In the Gospel reading the angel comes to Mary to tell her about the baby Jesus. Anyone who has watched Charlie Brown Christmas has heard the Gospel reading of the Good News. Most of us know about Immanuel, God With Us. But do we really believe it? Is it so hard to accept that the God Who dwelt between the cherubim in the Ark of the Covenant, would choose to dwell not in a finely crafted and bejeweled shelter, but in a death prone casket of human flesh? Is it so hard to believe God would choose to become one of us?
For many, the answer is "Yes", they can't believe. Mostly they can't believe because the state the world is in right now proves that God either doesn't exist and/or doesn't care about us. And, they have a strong argument. There are many Christians who believe in following the principles of Christ, but don't believe that Jesus is a real, living entity. I can understand that.

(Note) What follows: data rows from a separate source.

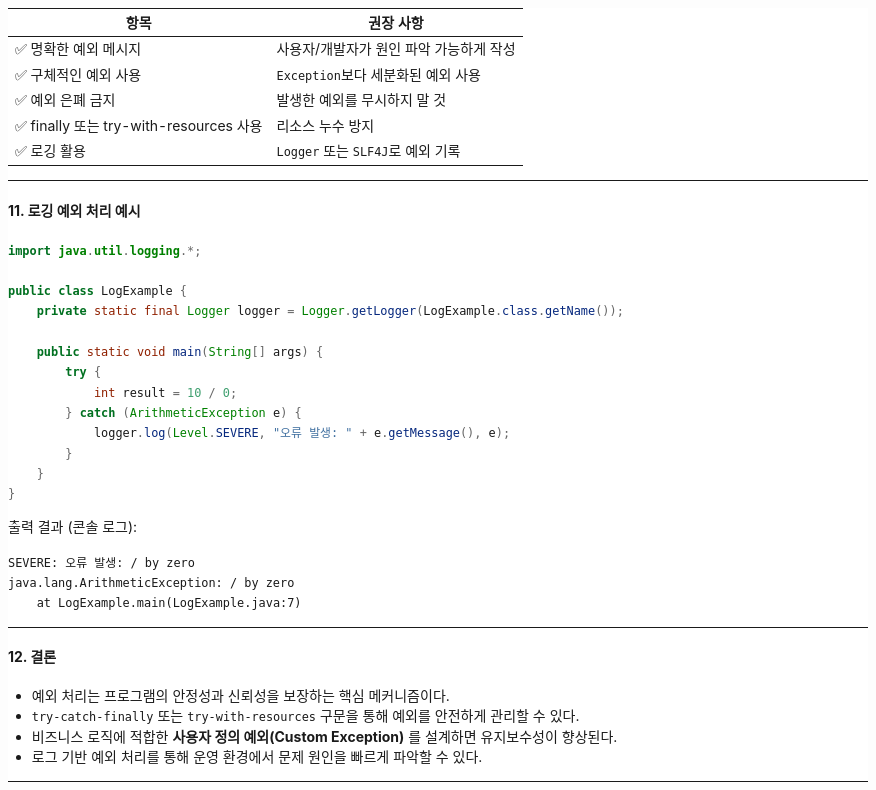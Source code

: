 | 항목                                 | 권장 사항                      |
| ---------------------------------- | -------------------------- |
| ✅ 명확한 예외 메시지                       | 사용자/개발자가 원인 파악 가능하게 작성     |
| ✅ 구체적인 예외 사용                       | `Exception`보다 세분화된 예외 사용   |
| ✅ 예외 은폐 금지                         | 발생한 예외를 무시하지 말 것           |
| ✅ finally 또는 try-with-resources 사용 | 리소스 누수 방지                  |
| ✅ 로깅 활용                            | `Logger` 또는 `SLF4J`로 예외 기록 |

---

#### 11. 로깅 예외 처리 예시

```java
import java.util.logging.*;

public class LogExample {
    private static final Logger logger = Logger.getLogger(LogExample.class.getName());

    public static void main(String[] args) {
        try {
            int result = 10 / 0;
        } catch (ArithmeticException e) {
            logger.log(Level.SEVERE, "오류 발생: " + e.getMessage(), e);
        }
    }
}
```

출력 결과 (콘솔 로그):

```
SEVERE: 오류 발생: / by zero
java.lang.ArithmeticException: / by zero
    at LogExample.main(LogExample.java:7)
```

---

#### 12. 결론

* 예외 처리는 프로그램의 안정성과 신뢰성을 보장하는 핵심 메커니즘이다.
* `try-catch-finally` 또는 `try-with-resources` 구문을 통해 예외를 안전하게 관리할 수 있다.
* 비즈니스 로직에 적합한 **사용자 정의 예외(Custom Exception)** 를 설계하면 유지보수성이 향상된다.
* 로그 기반 예외 처리를 통해 운영 환경에서 문제 원인을 빠르게 파악할 수 있다.

---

Through the sorrows and pain of my lifetime, I've had to confront what I really believe and why. If I had to base my belief on other humans, for the most part, I would not believe in God. So, the person writing this isn't some starry eyed believer in the inherent goodness of humans, and, therefore in a good God.
No, I believe in God because of the stars that represent the eternal unknown. Ever since I was kicked outside whenever it suited my Dad's purpose, the Creator of those stars has been my companion, even when I didn't want that companion there. I believe in God because of those times when I just want to chuck this rotten thing we call life and some Presence makes Itself known to me outside of mind, time, heart....outside of any kind of human words or understanding. Sure, in those times of stress, it could be a delusion, but then, if the delusion protects me and helps me to keep going, to keep trying, to keep loving, what does it matter to call it God?
If this disembodied entity that we call God, or Spirit, can dwell inside of me long enough to aid me/teach me, isn't it for that moment embodied within me? If it can do that, then why is it so far fetched that it might want a body of its own? Maybe God didn't want a house to dwell in because God wanted to make God's own body and see what it felt like. Oh, I know, there's the Grand Plan and Salvation, and all of that. But God is known as Creator...an Artist...and artists are an insatiably curious and odd breed.
Where does God dwell in your life? Where do you allow God to dwell in your life?